* Given data *
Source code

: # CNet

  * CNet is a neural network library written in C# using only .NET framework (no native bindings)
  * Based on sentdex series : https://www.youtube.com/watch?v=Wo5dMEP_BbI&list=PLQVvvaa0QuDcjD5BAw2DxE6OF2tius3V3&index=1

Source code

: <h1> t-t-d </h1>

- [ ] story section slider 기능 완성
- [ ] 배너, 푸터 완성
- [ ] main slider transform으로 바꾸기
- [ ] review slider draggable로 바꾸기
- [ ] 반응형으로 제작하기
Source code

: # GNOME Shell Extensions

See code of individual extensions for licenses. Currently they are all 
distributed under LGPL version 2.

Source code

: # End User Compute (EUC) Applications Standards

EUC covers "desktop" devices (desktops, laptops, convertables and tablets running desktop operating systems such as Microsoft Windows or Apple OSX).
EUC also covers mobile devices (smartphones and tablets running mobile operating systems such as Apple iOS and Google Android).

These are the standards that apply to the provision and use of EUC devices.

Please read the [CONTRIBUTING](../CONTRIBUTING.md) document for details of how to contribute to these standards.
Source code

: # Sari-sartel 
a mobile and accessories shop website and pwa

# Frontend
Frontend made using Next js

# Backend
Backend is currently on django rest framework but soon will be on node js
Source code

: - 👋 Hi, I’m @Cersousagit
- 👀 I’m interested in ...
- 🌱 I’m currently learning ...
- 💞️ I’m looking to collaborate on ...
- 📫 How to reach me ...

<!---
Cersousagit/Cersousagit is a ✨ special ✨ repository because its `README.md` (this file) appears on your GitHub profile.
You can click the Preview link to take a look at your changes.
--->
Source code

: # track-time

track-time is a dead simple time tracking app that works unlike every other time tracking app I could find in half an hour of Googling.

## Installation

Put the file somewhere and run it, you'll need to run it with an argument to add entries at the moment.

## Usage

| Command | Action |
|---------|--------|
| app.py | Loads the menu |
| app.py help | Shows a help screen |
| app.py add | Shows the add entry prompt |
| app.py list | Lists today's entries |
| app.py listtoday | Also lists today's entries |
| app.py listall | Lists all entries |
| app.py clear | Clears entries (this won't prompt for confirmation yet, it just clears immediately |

* What to produce *
Above are the records; repeat exactly the lines from the one holding "(EUC) Applications Standards" down to the one holding "or Apple OSX).", end lines included.

* Response box *
: # End User Compute (EUC) Applications Standards

EUC covers "desktop" devices (desktops, laptops, convertables and tablets running desktop operating systems such as Microsoft Windows or Apple OSX).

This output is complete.